(Dataset entries)
=== Begin Enclosure ===
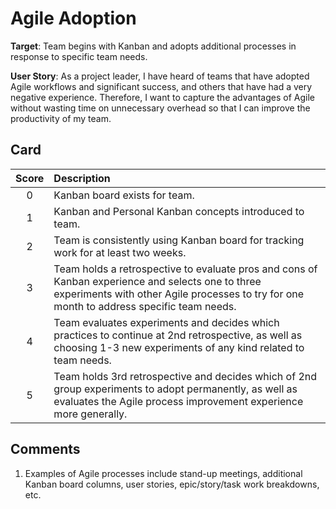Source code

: # Agile Adoption

**Target**: Team begins with Kanban and adopts additional processes in response to specific team needs.

**User Story**: As a project leader, I have heard of teams that have adopted Agile workflows and significant success, and others that have had a very negative experience. Therefore, I want to capture the advantages of Agile without wasting time on unnecessary overhead so that I can improve the productivity of my team.


## Card

| Score         | Description |
| :-------------: | :------------- |
| 0 | Kanban board exists for team. |
| 1 | Kanban and Personal Kanban concepts introduced to team.      |
| 2 | Team is consistently using Kanban board for tracking work for at least two weeks.      |
| 3 | Team holds a retrospective to evaluate pros and cons of Kanban experience and selects one to three experiments with other Agile processes to try for one month to address specific team needs.      |
| 4 | Team evaluates experiments and decides which practices to continue at 2nd retrospective, as well as choosing 1-3 new experiments of any kind related to team needs.      |
| 5 | Team holds 3rd retrospective and decides which of 2nd group experiments to adopt permanently, as well as evaluates the Agile process improvement experience more generally.   |

## Comments

1. Examples of Agile processes include stand-up meetings, additional Kanban board columns, user stories, epic/story/task work breakdowns, etc.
=== End Enclosure ===
ACTION ITEM
Without changing a word, retype the data above and omit its pictures.

EXERCISE RESPONSE
Source code

: # Agile Adoption

**Target**: Team begins with Kanban and adopts additional processes in response to specific team needs.

**User Story**: As a project leader, I have heard of teams that have adopted Agile workflows and significant success, and others that have had a very negative experience. Therefore, I want to capture the advantages of Agile without wasting time on unnecessary overhead so that I can improve the productivity of my team.


## Card

| Score         | Description |
| :-------------: | :------------- |
| 0 | Kanban board exists for team. |
| 1 | Kanban and Personal Kanban concepts introduced to team.      |
| 2 | Team is consistently using Kanban board for tracking work for at least two weeks.      |
| 3 | Team holds a retrospective to evaluate pros and cons of Kanban experience and selects one to three experiments with other Agile processes to try for one month to address specific team needs.      |
| 4 | Team evaluates experiments and decides which practices to continue at 2nd retrospective, as well as choosing 1-3 new experiments of any kind related to team needs.      |
| 5 | Team holds 3rd retrospective and decides which of 2nd group experiments to adopt permanently, as well as evaluates the Agile process improvement experience more generally.   |

## Comments

1. Examples of Agile processes include stand-up meetings, additional Kanban board columns, user stories, epic/story/task work breakdowns, etc.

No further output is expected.